Wickmayer, la otra cenicienta del torneo

Wickmayer, la otra cenicienta del torneo
Es la 50a del mundo, le ganó a Katerina Bondarenko y pasó a las semifinales.
La llave superior del cuadro femenino del US Open se había convertido en un desfile de Cenicientas, con la pequeña Melanie Oudin, representante norteamericana, como abanderada estelar.

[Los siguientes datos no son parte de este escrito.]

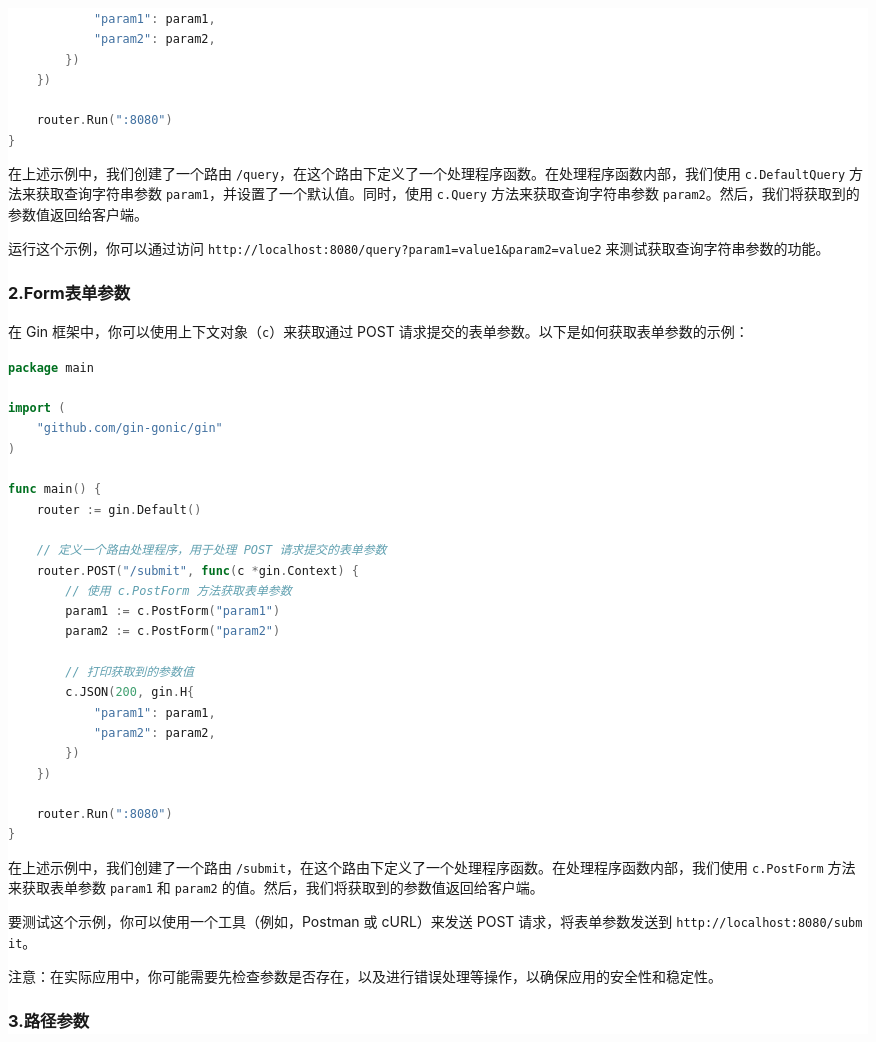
```go
            "param1": param1,
            "param2": param2,
        })
    })

    router.Run(":8080")
}
```

在上述示例中，我们创建了一个路由 `/query`，在这个路由下定义了一个处理程序函数。在处理程序函数内部，我们使用 `c.DefaultQuery` 方法来获取查询字符串参数 `param1`，并设置了一个默认值。同时，使用 `c.Query` 方法来获取查询字符串参数 `param2`。然后，我们将获取到的参数值返回给客户端。

运行这个示例，你可以通过访问 `http://localhost:8080/query?param1=value1&param2=value2` 来测试获取查询字符串参数的功能。

### 2.Form表单参数

在 Gin 框架中，你可以使用上下文对象（`c`）来获取通过 POST 请求提交的表单参数。以下是如何获取表单参数的示例：

```go
package main

import (
    "github.com/gin-gonic/gin"
)

func main() {
    router := gin.Default()

    // 定义一个路由处理程序，用于处理 POST 请求提交的表单参数
    router.POST("/submit", func(c *gin.Context) {
        // 使用 c.PostForm 方法获取表单参数
        param1 := c.PostForm("param1")
        param2 := c.PostForm("param2")

        // 打印获取到的参数值
        c.JSON(200, gin.H{
            "param1": param1,
            "param2": param2,
        })
    })

    router.Run(":8080")
}
```

在上述示例中，我们创建了一个路由 `/submit`，在这个路由下定义了一个处理程序函数。在处理程序函数内部，我们使用 `c.PostForm` 方法来获取表单参数 `param1` 和 `param2` 的值。然后，我们将获取到的参数值返回给客户端。

要测试这个示例，你可以使用一个工具（例如，Postman 或 cURL）来发送 POST 请求，将表单参数发送到 `http://localhost:8080/submit`。

注意：在实际应用中，你可能需要先检查参数是否存在，以及进行错误处理等操作，以确保应用的安全性和稳定性。

### 3.路径参数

Pero, a la juvenil de 17 años la superó otro nombre: en silencio, Yanina Wickmayer, de 19 años y nacida en Lier, 50» del mundo, avanzó a las semifinales del US Open al ganarle a la ucrania Kateryna Bondarenko por 7-5 y 6-4. Hay, en su origen, una anécdota particular: Marc y Daniella, sus padres, eran fanáticos de Diego Maradona, y eligieron para su hija el mismo nombre que la segunda descendiente del astro del fútbol (Giannina Dinorah), aun con una ligera diferencia lingüística, y según se explica en el sitio web de la nueva estrella del tenis belga.

Wickmayer tiene una historia de vida similar a otra figura de su país. Como Justine Henin, Yanina perdió a su madre por un cáncer a muy temprana edad, y es su padre Marc quien la acompaña a los torneos. "Ella se enfermó cuando yo tenía 7 años, así que se trató en casa. Falleció en 1999 y con mi padre me mudé a Sadlebroock, en Estados Unidos, donde empecé a entrenarme. No entendía nada del idioma, y pasaba mucho tiempo tratando de traducir cada palabra con la computadora. Después de dos años y medio comenzamos a sentirnos mejor y regresamos a Bélgica. Fue una etapa difícil, pero al mismo tiempo fue una gran decisión", contaba ayer en la sala de prensa. Tiene una relación más cercana con Kim Clijsters, ya que ambas pertenecen al cantón flamenco, a diferencia de Henin, de la zona francófona. En la semifinal, se enfrentará con la dinamarquesa Caroline Wozniacki (9»), que eliminó a Oudin con un marcador de 6-2 y 6-2. Hasta podría haber una final belga si Clijsters le gana a Serena Williams en la otra semifinal.

Se decidió a tomar en serio el tenis cuando tenía 15 años. De aquella infancia difícil forjó la mentalidad fuerte y el espíritu de lucha. Obtuvo un título de WTA, este año, en Estoril, y varios Womens Circuit, incluido uno en Córdoba, hace tres temporadas. Nunca había pasado de la 2a rueda en Grand Slams. Hasta aquí. "Trabajé muy duro para esto, y aunque me sorprende un poco haber llegado tan lejos, lo tomo con calma", contó. Mientras, en un rincón de la sala, su padre observaba todo con atención. "Es la primera vez que viene a una conferencia de prensa y quería saber cómo era todo esto", contó entre risas.